He created this painting a few days ago at the Seventh Annual Great Rhinebeck Paint Out.
Our thanks to James for allowing us to reprint this demo from his blog.
See his interesting and informative blog at:  http://gurneyjourney.blogspot.com/

JAMES GURNEY

JAMES GURNEY  

It was a crisp sunny day, a little past peak fall color, with a temperature around 40 degrees F. I'm a wimp, so I had full long underwear. I'm using an Open Box M pochade box.


JAMES GURNEY
 

First, here's a photo of the motif: a view to the east of the village of Rhinebeck. It's a very busy subject, but I like the strong leading lines of the road and the soft gray mass of trees in the center.

JAMES GURNEY
 
I started on an 11x14 sky panel, oil primed with a blue gradation. The blue color helped in two ways. First I had an approximation of the sky color already established with dry paint, so I could work delicate detail over it. Also, the blue was a nice complementary color to lay beneath the warm autumn-colors.

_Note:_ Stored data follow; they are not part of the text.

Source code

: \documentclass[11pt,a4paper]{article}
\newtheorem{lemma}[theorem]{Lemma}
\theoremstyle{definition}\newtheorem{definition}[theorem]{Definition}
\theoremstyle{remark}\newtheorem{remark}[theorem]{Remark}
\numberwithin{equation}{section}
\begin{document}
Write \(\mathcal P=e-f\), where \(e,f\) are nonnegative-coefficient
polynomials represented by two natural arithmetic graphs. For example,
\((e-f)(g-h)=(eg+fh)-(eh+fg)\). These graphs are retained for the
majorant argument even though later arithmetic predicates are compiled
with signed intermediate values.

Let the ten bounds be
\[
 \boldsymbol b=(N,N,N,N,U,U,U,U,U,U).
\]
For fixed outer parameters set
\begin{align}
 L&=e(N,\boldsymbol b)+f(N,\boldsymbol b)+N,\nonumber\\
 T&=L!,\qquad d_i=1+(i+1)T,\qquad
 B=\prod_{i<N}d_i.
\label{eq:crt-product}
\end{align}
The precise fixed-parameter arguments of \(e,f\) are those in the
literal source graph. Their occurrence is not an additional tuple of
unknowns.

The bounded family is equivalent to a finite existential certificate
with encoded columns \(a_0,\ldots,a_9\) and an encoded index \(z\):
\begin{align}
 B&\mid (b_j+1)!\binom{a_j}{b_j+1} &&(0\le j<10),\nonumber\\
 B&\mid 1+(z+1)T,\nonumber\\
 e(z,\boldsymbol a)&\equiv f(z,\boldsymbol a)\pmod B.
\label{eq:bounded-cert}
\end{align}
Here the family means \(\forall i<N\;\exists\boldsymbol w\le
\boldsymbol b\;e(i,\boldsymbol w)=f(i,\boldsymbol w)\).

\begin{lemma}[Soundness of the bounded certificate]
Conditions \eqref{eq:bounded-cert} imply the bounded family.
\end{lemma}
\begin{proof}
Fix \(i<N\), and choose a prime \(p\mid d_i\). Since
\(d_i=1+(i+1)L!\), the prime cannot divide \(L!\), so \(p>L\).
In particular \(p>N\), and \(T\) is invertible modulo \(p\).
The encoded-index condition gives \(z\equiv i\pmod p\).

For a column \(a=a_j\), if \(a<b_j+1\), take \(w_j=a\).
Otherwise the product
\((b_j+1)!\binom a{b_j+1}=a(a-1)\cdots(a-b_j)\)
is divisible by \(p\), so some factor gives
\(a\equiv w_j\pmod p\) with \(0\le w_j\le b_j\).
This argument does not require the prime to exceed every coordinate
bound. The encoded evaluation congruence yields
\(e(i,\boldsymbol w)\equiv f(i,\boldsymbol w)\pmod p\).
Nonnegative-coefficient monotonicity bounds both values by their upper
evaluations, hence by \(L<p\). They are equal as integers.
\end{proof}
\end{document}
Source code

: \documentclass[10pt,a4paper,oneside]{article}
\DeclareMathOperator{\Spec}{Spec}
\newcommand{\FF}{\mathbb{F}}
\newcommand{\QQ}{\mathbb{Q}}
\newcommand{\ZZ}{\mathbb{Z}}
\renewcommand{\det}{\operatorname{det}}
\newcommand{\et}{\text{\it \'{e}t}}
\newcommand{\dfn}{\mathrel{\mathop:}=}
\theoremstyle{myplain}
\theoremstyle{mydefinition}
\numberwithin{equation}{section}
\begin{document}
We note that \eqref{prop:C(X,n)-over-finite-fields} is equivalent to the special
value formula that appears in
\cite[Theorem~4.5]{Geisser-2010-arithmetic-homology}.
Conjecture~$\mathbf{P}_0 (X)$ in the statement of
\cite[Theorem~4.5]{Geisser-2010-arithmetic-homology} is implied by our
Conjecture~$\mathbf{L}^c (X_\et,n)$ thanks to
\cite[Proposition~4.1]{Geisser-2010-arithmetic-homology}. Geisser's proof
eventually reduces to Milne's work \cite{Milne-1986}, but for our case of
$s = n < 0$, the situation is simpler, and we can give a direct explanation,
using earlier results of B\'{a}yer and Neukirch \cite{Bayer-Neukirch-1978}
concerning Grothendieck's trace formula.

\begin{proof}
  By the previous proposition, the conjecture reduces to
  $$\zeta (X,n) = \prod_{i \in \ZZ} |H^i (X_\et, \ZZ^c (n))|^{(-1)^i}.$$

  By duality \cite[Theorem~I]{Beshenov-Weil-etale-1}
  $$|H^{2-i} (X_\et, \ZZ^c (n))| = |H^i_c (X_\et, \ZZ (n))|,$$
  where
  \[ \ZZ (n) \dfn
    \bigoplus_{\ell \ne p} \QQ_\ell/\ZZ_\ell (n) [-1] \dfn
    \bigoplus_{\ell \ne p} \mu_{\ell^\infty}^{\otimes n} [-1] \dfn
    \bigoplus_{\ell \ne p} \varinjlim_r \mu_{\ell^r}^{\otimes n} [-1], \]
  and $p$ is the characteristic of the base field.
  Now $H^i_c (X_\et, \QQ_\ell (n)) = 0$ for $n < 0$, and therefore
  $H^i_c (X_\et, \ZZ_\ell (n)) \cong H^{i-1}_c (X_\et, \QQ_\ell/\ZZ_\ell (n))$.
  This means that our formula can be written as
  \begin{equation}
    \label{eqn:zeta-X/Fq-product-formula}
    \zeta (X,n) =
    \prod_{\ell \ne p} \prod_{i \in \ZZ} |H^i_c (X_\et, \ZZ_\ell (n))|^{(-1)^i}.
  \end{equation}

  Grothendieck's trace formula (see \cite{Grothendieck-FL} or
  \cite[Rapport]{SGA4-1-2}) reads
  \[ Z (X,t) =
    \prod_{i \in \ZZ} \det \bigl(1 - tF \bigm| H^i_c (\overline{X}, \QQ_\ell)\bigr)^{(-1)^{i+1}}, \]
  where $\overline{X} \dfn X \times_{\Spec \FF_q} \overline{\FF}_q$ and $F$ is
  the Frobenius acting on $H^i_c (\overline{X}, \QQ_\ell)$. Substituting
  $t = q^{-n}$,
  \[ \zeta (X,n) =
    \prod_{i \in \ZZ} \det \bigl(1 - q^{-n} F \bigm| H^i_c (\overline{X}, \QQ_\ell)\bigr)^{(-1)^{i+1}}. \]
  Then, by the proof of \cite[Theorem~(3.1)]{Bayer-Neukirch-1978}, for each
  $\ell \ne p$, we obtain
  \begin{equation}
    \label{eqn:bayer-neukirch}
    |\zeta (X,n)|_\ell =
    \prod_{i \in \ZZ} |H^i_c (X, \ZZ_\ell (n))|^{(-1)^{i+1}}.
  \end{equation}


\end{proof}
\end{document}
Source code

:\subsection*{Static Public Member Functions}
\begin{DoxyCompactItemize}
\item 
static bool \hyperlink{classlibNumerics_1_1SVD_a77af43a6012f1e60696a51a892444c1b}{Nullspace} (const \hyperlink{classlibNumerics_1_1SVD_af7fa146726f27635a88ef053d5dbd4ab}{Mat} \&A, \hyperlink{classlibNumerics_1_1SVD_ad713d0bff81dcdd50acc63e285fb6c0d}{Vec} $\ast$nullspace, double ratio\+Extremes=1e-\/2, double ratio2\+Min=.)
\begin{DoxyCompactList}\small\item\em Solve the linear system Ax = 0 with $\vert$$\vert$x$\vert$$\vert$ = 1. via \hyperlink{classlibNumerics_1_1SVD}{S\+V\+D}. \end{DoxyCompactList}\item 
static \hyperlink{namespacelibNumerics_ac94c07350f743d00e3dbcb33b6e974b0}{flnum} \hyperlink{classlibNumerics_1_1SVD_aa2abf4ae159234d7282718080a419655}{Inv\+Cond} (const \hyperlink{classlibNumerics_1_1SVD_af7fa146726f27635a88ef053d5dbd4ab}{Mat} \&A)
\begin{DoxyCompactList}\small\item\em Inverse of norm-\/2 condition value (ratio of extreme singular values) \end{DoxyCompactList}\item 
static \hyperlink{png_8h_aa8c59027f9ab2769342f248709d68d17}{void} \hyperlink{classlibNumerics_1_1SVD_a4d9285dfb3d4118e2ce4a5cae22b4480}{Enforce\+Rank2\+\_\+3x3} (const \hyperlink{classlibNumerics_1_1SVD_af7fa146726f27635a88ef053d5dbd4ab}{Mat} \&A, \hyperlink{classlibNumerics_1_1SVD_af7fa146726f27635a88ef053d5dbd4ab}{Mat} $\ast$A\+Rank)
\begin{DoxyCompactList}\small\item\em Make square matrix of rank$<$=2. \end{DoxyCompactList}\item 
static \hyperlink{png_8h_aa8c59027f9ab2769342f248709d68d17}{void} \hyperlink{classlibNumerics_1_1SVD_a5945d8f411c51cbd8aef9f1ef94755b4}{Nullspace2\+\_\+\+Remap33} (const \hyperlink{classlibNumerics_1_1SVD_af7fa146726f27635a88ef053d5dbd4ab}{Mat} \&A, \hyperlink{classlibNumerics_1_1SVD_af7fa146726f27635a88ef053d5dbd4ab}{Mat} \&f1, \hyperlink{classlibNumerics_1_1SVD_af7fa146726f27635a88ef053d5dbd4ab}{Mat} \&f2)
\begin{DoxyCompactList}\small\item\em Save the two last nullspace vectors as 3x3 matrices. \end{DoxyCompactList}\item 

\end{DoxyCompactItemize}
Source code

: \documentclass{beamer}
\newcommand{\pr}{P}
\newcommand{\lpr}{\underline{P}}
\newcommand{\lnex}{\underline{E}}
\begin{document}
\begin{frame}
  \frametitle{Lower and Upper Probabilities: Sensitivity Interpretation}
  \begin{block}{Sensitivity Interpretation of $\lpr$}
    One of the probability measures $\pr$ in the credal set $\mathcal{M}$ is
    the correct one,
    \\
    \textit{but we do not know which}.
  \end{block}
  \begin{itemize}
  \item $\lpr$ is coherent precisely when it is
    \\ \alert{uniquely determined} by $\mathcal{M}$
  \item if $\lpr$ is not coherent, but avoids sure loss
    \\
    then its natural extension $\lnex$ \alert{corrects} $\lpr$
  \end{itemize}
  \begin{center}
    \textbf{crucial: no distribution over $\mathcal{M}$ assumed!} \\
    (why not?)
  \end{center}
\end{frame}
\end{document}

The first step was to draw in the main lines and shapes with a bristle brush and burnt sienna oil pigment. Note the horizontal eye level line, even though I can't see the actual horizon. The brown dot in the middle of the road at right center is the vanishing point for the sloping street lines of the foreground.

JAMES GURNEY
 

I oiled up the sky with Liquin to make it more receptive to overpainting. I put in some light feathery cirrus clouds, and a pale glow along the horizon. Then I started softly stating the dry branches. and other details against the sky.

JAMES GURNEY
 

At this stage I needed to figure out the overall light statement. At first I planned to put the foreground in shadow, but that left the middle ground too busy with competing interest. So I established an illuminated foreground, shadowed middle ground, and light distance. This gives a feeling of passing clouds and draws interest to the activity of the far intersection.

JAMES GURNEY
 

I carried the lines of the road to that vanishing point you saw earlier. For lines like this I used a mahl stick to balance my hand.

JAMES GURNEY
 

Here's the finished painting "Light at the Crossroads." The 3 o'clock deadline was looming, so I scrambled to resolve the unfinished areas. On the left side, the houses are stated fairly broadly, which in the end probably helps accentuate the confetti of the intersection.

JAMES GURNEY
 

By 4:00 it was hanging at the event space. It's behind the light, next to the painting of Vanderbilt I did with Erik Tiemens last summer, reworked on the spot last week with fall colors. A painting by Keith Gunderson is below mine.